Tony Hayton was shopping online about 16 years ago for a painting depicting a Florida landscape. The Ottawa man with a passion for Florida knew the kind of painting he wanted. When he found it, he also found a new mission in life.
“The painting just jumped off the screen at me because it was what I was looking for,” Hayton recalled in a recent interview, suddenly forgetting the name of the artist. “It was perfect. It was a windswept palm on a beach; it was crashing surf and birds flying in the air. I went, ‘Wow! It’s perfect.’ It said it was a Florida Highwayman. I’m going, ‘OK, what is a Florida Highwayman?’”
Florida Highwaymen is the name given to 26 self-taught, loosely-connected African-American artists in Florida mainly active in the 1950s and 1960s. Based in Fort Pierce, on the Atlantic Coast, the entrepreneurial artists drove around Florida selling their sublime, idealized landscapes from the trunks of cars, along the roadside ,and by going door-to-door to businesses that, in some cases, they were not supposed to enter because of racial segregation laws. To reduce costs, the paintings were done on cheap construction materials, rather than canvas, and framed with crown mouldings.
By the 1970s, most of the Highwaymen largely faded from view and only about half of them remain alive today. But in recent years, and partially because of Hayton, American institutions – from the White House on down – have started to honour the work of these pioneering artists. Hayton, a “white Canadian” dealer in green technology, has built a collection of 80 Highwaymen paintings and prodded institutions to mount exhibitions. In recent years, he has loaned some of his collection to about 10 exhibitions in the U.S.
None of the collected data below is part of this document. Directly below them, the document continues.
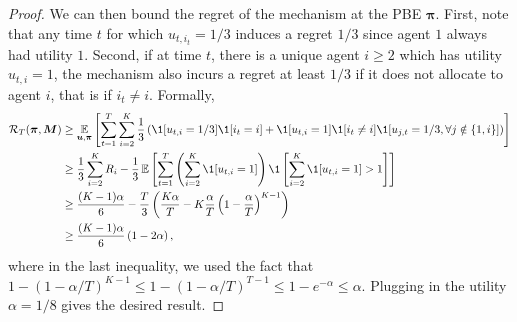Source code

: \begin{proof}
    We can then bound the regret of the mechanism at the PBE $\bm\pi$. First, note that any time $t$ for which $u_{t,i_t}=1/3$ induces a regret $1/3$ since agent $1$ always had utility $1$. Second, if at time $t$, there is a unique agent $i\geq 2$ which has utility $u_{t,i}=1$, the mechanism also incurs a regret at least $1/3$ if it does not allocate to agent $i$, that is if $i_t\neq i$. Formally,
    \begin{align*}
        \mathcal R_T(\bm \pi,\bm M) &\geq \E_{\bm u,\bm\pi}\sqb{\sum_{t=1}^T \sum_{i=2}^K\frac{1}{3}\paren{\1[u_{t,i}=1/3]\1[i_t=i]  + \1[u_{t,i}=1]\1[i_t\neq i]\1[u_{j,t}=1/3,\forall j\notin\{1,i\}]} }\\
        &\geq \frac{1}{3}\sum_{i=2}^K R_i - \frac{1}{3}\E\sqb{\sum_{t=1}^T \paren{\sum_{i=2}^K\1[u_{t,i}=1]}\1\sqb{\sum_{i=2}^K\1[u_{t,i}=1] >1}}\\
        &\geq \frac{(K-1)\alpha}{6} - \frac{T}{3}\paren{\frac{K\alpha}{T}-K\frac{\alpha}{T}\paren{1-\frac{\alpha}{T}}^{K-1}}\\
        &\geq \frac{(K-1)\alpha}{6}\paren{1-2\alpha},
    \end{align*}
    where in the last inequality, we used the fact that $1-(1-\alpha/T)^{K-1}\leq 1- (1-\alpha/T)^{T-1} \leq 1-e^{-\alpha}\leq \alpha$. Plugging in the utility $\alpha=1/8$ gives the desired result.
\end{proof}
And now there is an exhibition in Ottawa, running February 5 to 29 at SAW Gallery, to coincide with Black History Month. All 30 of the Highwaymen works in the exhibition are part of Hayton’s collection. They include paintings by Al Black, Ellis Buckner, George Buckner, Mary Ann Carroll, Johnny Daniels, Willie Daniels, James Gibson, Alfred Hair, R. A. Roy McLendon, Harold Newton, Lemuel Newton, Sam Newton, and Livingston Roberts. The show also includes some commissioned companion works by Canadian artists, including Ottawa painter Peter Shmelzer.

Some critics compare the style of The Florida Highwaymen to that of the highly romantic American landscape artists from The Hudson River School in the mid-19th century or the daringly colourful paintings by Canada’s Group of Seven. Other critics say the dreamy Highwaymen style is closer to folk art than to what is generally considered fine art and with heavy dollops of surrealism and kitsch.
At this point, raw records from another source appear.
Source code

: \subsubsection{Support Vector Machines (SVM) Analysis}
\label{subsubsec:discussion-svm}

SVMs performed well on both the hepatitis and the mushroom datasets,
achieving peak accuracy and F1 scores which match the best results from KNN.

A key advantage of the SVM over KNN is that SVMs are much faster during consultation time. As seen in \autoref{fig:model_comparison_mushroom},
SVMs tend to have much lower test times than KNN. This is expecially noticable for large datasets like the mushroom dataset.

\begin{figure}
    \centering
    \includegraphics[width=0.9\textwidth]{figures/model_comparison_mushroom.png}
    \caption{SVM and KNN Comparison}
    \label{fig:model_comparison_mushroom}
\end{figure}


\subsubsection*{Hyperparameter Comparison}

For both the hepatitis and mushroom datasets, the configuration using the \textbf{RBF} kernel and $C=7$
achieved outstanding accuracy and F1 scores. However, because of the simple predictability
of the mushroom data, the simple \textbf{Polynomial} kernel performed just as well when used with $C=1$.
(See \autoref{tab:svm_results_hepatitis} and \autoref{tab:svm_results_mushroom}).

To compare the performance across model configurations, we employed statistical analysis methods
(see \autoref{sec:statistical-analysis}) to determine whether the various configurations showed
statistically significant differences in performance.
“Highwaymen paintings represent mystical, primordial scenes that could be of Florida 10,000 years ago or more,” says Hayton. “Some of it may be Florida today, but it’s been paved over and developed.”
The SAW exhibition is sponsored by the American embassy and curated by Guy Berube from LPM Projects. U.S. Ambassador Bruce Heyman and his wife, Vicki Heyman, are art-friendly, organizing regular talks by prominent U.S. artists at the National Gallery of Canada. They jumped on the Highwaymen bandwagon after learning of Hayton’s large collection.

The Heymans were scheduled to attend the February 5th vernissage of the exhibition, along with the group’s only female artist, Mary Ann Carroll, now in her 70s. Carroll sold her first painting at age 18. She was charging $25 or less back then. Now her paintings cost in the thousands. (Potential buyers of Highwaymen art should beware: There are many fakes circulating.)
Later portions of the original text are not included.